We have lots of great people in our organization, but there are a few vocal naysayers. The negative people don’t seem to like anything.

We want to make change, but a few negative people constantly complain and point out problems.

Should we spend time convincing negative people to get on board or move forward with the people who are eager to make change?

Sincerely,

Eager for change

Dear Eager,

The short answer to your question is go with positive people. Don’t spend much time trying to win with habitually negative people.

Three kinds of negative people.

Persistent dark clouds:

Be kind and polite to habitual-dark-cloud-people, but don’t spend much energy trying to turn them bright. It drains everyone. (I’m assuming you can’t remove these soul-suckers.)

Negative people take organizations in dark directions.

Organizations reflect their leaders. You unintentionally give leadership to Dark Clouds when you spend most of your energy trying to turn them bright.

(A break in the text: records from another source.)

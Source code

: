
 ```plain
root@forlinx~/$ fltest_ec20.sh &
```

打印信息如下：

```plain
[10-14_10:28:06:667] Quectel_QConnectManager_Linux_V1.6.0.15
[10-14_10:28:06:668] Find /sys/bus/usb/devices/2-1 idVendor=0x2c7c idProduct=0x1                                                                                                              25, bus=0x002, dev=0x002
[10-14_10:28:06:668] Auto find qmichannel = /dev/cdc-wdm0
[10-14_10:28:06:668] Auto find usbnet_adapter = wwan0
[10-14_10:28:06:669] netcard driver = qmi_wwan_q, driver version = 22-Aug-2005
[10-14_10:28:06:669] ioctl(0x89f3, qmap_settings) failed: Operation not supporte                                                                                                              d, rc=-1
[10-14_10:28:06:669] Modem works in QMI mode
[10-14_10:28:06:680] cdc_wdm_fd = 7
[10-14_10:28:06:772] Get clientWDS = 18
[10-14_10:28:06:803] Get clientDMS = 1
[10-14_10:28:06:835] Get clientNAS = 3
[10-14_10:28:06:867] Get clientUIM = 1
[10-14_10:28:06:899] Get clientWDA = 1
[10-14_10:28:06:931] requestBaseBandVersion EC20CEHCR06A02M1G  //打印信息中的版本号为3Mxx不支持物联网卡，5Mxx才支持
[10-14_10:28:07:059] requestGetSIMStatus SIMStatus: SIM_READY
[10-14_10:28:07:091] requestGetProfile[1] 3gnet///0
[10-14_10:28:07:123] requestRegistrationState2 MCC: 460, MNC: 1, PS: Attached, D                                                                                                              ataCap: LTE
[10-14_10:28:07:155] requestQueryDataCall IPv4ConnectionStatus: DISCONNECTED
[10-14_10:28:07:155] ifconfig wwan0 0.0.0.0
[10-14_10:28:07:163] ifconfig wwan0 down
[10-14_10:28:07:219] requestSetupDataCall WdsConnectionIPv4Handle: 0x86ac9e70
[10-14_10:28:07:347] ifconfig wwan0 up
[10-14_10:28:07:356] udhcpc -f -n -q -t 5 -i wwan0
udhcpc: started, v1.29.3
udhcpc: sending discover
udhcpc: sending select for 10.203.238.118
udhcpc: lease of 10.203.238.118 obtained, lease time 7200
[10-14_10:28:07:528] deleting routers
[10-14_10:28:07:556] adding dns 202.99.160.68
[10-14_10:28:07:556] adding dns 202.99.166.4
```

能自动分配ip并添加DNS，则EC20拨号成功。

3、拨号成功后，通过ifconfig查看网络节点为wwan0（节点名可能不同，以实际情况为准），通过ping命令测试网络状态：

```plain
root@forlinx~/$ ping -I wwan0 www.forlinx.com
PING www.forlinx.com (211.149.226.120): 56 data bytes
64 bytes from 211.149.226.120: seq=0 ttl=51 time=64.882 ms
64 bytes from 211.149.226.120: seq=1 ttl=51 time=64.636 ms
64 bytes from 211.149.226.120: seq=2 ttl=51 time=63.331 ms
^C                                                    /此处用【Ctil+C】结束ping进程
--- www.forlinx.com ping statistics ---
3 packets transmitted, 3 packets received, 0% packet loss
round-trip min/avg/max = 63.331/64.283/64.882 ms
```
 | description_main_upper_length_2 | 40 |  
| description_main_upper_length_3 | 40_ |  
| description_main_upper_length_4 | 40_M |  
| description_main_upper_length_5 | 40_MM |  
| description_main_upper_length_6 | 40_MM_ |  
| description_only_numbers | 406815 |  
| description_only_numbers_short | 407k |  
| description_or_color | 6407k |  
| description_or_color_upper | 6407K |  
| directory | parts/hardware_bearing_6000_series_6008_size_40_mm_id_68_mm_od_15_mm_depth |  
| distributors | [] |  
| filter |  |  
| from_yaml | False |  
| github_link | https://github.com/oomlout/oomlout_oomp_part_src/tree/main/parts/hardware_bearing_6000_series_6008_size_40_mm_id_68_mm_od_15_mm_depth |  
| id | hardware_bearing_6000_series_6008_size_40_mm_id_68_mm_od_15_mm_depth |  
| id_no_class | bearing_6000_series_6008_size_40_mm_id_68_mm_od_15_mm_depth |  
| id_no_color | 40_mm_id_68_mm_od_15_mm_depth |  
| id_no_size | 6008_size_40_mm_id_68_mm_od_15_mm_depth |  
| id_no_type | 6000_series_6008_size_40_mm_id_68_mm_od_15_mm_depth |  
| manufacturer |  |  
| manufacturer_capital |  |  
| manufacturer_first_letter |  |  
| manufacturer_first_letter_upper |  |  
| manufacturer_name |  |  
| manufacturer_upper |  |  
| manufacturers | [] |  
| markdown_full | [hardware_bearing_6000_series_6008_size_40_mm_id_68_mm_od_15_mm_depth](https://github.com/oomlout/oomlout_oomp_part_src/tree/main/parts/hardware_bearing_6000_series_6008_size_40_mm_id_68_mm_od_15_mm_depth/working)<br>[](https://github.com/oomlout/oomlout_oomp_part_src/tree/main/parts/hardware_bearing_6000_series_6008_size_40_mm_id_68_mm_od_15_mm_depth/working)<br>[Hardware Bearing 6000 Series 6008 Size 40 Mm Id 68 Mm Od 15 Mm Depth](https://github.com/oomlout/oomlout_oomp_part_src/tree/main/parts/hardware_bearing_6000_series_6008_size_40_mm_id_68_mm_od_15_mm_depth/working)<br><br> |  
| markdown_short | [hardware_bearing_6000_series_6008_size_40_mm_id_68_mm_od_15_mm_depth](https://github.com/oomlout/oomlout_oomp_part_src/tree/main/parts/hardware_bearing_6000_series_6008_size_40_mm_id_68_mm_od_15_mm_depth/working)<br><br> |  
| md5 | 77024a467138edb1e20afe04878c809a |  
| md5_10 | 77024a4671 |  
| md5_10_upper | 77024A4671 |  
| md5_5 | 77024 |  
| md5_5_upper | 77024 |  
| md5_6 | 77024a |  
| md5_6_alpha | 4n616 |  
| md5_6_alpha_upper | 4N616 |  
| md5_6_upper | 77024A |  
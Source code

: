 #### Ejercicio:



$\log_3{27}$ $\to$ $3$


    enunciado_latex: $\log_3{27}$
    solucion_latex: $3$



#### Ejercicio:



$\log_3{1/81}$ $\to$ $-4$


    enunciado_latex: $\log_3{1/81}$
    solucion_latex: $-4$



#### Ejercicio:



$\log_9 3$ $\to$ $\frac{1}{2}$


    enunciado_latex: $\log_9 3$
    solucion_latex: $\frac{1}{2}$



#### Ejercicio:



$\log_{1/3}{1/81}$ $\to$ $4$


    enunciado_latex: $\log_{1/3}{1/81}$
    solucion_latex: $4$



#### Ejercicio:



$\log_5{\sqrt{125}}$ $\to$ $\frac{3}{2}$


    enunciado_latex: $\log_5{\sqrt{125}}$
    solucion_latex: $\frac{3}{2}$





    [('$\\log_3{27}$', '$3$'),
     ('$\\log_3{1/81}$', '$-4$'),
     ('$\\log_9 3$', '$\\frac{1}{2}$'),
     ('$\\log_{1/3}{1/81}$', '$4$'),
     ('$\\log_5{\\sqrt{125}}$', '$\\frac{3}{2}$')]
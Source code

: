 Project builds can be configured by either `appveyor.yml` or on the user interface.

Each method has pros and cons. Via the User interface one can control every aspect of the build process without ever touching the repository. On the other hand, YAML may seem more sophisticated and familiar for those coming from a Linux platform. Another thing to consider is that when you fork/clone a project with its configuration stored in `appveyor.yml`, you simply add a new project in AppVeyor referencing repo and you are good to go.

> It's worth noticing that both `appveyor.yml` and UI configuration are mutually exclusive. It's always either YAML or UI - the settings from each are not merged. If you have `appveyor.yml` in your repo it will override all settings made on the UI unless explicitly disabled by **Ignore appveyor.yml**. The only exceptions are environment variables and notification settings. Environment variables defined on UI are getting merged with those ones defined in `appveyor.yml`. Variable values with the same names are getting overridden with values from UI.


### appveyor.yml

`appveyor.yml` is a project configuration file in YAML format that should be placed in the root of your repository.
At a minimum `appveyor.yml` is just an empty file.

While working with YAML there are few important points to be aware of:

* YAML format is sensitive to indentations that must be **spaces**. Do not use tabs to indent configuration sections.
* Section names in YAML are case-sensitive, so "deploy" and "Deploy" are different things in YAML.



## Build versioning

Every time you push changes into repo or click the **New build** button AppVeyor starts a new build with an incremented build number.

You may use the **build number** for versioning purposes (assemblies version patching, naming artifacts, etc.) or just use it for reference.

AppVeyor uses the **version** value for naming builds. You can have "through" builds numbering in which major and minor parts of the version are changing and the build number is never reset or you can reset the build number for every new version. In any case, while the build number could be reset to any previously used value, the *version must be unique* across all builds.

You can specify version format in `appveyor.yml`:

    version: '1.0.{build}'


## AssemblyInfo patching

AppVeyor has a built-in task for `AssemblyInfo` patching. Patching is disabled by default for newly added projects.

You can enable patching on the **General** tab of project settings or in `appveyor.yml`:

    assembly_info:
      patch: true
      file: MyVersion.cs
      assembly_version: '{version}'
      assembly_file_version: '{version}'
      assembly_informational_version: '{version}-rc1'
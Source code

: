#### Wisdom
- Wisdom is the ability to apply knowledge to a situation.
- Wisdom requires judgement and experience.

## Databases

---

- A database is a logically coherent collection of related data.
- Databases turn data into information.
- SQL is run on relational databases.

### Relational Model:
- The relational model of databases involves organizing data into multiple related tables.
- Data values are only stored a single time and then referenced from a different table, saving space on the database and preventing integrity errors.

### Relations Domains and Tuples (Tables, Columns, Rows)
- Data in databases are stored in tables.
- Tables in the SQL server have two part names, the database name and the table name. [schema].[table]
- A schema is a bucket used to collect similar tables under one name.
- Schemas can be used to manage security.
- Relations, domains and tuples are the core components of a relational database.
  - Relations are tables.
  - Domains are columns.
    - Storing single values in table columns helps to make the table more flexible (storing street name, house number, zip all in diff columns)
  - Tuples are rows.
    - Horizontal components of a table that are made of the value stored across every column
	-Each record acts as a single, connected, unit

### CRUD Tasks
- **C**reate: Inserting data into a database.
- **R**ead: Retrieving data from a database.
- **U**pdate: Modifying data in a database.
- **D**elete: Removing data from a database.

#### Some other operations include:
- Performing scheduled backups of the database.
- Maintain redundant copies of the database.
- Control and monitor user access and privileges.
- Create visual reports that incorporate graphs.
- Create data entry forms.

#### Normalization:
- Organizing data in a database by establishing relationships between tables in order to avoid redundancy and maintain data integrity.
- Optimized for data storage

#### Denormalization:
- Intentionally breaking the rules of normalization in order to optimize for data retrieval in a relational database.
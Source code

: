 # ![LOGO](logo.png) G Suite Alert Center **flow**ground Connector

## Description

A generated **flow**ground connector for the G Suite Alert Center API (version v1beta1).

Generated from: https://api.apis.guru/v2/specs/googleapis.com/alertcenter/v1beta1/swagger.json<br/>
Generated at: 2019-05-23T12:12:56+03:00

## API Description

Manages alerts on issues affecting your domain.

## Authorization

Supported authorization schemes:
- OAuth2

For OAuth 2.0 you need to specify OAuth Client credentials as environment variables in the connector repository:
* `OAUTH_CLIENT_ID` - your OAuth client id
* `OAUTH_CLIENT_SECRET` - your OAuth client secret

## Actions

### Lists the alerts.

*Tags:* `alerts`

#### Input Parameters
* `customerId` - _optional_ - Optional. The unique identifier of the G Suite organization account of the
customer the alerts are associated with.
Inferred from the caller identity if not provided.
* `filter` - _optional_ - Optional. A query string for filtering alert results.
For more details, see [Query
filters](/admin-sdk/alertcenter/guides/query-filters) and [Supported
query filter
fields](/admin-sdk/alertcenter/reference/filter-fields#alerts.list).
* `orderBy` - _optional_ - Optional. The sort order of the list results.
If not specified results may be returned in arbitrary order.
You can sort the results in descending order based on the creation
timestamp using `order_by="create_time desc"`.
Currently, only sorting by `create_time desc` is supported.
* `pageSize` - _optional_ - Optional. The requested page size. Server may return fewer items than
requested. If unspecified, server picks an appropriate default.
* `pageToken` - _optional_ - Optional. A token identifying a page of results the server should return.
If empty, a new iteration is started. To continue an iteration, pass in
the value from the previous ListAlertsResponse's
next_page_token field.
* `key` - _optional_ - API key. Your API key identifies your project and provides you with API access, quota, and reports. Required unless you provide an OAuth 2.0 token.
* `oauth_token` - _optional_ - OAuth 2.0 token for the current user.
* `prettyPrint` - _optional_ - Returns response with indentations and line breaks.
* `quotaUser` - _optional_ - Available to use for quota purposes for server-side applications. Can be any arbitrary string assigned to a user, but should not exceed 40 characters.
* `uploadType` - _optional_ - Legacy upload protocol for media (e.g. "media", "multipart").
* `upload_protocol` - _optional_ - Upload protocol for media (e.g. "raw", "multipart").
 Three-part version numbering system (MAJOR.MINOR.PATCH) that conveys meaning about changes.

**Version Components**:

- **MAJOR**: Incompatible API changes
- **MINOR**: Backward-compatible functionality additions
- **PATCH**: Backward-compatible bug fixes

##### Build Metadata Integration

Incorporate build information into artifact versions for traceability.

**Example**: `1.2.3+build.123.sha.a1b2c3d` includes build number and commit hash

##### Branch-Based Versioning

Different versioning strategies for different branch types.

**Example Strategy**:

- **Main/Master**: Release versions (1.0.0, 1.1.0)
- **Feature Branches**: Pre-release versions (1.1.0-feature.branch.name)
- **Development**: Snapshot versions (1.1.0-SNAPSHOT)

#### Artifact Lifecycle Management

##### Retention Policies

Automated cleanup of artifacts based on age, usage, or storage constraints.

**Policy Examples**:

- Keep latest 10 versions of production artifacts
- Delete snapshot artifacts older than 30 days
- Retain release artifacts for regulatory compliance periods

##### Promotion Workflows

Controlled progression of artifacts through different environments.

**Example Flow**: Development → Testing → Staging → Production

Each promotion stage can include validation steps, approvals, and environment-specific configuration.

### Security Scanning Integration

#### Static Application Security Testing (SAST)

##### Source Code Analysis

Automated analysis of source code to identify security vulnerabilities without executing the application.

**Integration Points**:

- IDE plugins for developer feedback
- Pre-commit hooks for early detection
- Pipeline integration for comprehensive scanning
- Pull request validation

Positive energy scares Dark Clouds. Enthusiasm makes them skeptical. Don’t try to win them over with positive energy. If anything, explore how your vision aligns with their values and strengths.

Doer dark clouds:

Some people love every new idea that comes down the pike. They’re the dreamers on your team. They don’t need convincing. They need direction. Dreamers are great starters.

Doers, on the other hand, love to finish things. They seem like foot-draggers to dreamers, but they need to see the path to victory before they commit.

A team of committed doers goes further than a team of dreamers.

Spend energy and time with Doer-Dark-Clouds. Ask them about the path forward. Explore their reluctance. Help them get comfortable committing.

You can’t stop a committed doer.

(If you’d like more information on Doers and Dreamers, there’s a search window in the navigation pane on the right. Just type in Doer and you’ll see several articles.)

Fearful dark clouds:

Fearful people seem adversarial.

  1. Be kind.
  2. Answer concerns.
  3. Give support. The people around us help us find courage.
  4. Expect progress.
  5. Don’t be seduced by the fearful.

In the end, there’s little difference between the habitually fearful and a persistent naysayer. Perhaps one difference is the seductive danger of a sincere fearful person. They give the appearance of wanting to help. But if you aren’t careful, fear has the same effect as active resistance.

Concerns:

You probably have concerns about Habitual Dark Cloud People sabotaging, backstabbing, and undermining your efforts. They already are.

Don’t lose sleep over Dark Clouds. Go with the true believers. Lose sleep figuring out how to fuel positive people and answer the concerns of Doers.

A small team of true believers can change the world.

Warning: Bad is louder than good. One negative voice outweighs many positive voices. If you aren’t careful, you end up pouring energy into Dark Clouds, but getting nowhere.

Tip: Sometimes I recommend putting all the Dark Clouds on the same team. Give them a project. Maybe they’ll surprise you.

Thank you for your question. I feel your passion. It’s my hope that you channel your energy into people who will make a positive difference.

You have my best,

Dan

What types of Dark Cloud People do you see in organizations?

How might leaders spend more time fueling positive people and waste less time with Persistent Dark Clouds?

*I relax my 300 word limit on weekends.